Got it. Yeah. We're business as usual, right? So, we're trying to drive usage, and we're introducing the new products that are there. We've got some very, very interesting new technologies. PollEx is starting to get a lot of interest. We just went out with some marketing around it. We have this huge list of companies that are interested in exploring it. Same on the EDEM side. We've had a lot of interest there. Yeah. And there's a lot of interest in SimSolid. Just that continues to really grow. We just had a webinar with Whirlpool presenting actually on SimSolid, and we had over 1,000 people participate. And we had another one with another customer. I think it might have been Renault, and that was over 1,000 people as well. These are just two small webinars. The attendance and interest in all these new applications is really, really significant.

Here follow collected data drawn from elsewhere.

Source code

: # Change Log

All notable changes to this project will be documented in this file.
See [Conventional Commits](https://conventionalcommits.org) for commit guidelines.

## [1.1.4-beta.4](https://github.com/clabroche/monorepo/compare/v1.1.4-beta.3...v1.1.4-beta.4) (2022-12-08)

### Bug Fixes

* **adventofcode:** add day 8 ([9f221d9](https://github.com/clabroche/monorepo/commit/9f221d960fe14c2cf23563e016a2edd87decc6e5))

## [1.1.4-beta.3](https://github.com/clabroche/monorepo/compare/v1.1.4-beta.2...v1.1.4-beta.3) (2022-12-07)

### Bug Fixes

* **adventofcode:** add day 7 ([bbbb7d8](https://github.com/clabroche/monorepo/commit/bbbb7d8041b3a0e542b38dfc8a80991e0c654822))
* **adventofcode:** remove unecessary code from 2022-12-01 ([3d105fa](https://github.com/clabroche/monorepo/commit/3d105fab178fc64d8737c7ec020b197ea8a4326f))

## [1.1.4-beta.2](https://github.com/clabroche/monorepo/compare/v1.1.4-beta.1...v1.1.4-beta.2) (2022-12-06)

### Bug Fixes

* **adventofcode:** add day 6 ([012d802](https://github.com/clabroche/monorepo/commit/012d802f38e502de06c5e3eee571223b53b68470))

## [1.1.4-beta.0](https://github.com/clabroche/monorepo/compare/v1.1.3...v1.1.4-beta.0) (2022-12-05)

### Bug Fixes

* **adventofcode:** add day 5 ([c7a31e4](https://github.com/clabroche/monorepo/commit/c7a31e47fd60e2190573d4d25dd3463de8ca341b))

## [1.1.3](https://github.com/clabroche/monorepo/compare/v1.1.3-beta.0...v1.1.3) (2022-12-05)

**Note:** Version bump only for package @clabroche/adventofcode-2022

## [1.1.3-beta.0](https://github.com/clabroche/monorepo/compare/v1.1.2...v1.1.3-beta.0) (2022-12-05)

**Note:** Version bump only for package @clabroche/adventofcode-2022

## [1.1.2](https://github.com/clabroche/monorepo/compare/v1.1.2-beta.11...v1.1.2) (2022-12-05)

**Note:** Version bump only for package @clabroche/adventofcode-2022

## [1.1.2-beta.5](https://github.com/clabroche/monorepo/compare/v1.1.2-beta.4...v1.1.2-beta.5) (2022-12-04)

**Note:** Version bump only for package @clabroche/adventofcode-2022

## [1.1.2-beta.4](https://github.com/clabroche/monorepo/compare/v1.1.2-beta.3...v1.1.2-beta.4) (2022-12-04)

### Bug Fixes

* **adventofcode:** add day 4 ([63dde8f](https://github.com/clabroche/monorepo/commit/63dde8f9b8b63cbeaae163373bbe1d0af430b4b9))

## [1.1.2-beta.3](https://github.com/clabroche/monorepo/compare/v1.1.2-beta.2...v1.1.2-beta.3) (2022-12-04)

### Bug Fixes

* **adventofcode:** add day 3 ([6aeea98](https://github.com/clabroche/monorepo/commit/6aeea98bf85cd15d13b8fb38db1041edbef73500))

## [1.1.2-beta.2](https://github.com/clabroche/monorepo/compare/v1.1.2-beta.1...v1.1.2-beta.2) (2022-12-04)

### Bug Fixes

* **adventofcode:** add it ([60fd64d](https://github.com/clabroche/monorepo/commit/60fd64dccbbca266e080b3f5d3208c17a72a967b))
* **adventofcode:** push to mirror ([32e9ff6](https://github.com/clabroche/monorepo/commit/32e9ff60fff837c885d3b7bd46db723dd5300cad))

That's pretty impressive. I just wanted to quickly maybe switch to Howard. In terms of the aerospace and defense exposure you have, would you say it skews more on to the defense side? And could you maybe give us some idea of how that customer base is doing at this time?
Well, aerospace for us is a little less than maybe 10% of our business on the software side. And as you know, those development projects have very long time horizons. At the same time, obviously, they're under immense pressure, as you might suspect right now for obvious reasons. So, we've, again, been a pretty conservative view on that, but we don't expect to see significant shifts in that business based upon where we are right now.
I was just going to add. We had a lot of momentum in aero coming into this year. Obviously, everything is adjusted accordingly. But we're still feeling very, very good about that space. And defense in general, I think, is doing fine as well from what I see.
Great. And lastly, in terms of the large versus small/medium business customers that you serve, have you seen any significant change in terms of one or the other? I'm assuming that the small/medium side is probably going to be more pressured.
Yeah. That's exactly right. So, when we think about the change to the business cycles or slowdown in opportunities for expansion, whatever, it's much more impact to the small/medium customers, for sure.
Great. Very helpful. Thank you.
I'm not showing any further questions at this time. I would now like to turn the call back over to Jim Scapa for closing remarks.
Thank you. I just want to express appreciation to everyone for their support and the interest in Altair. And wish everyone to stay safe. So, thank you very much.
Ladies and gentlemen, this concludes today's conference call. Thank you for participating. You may now disconnect.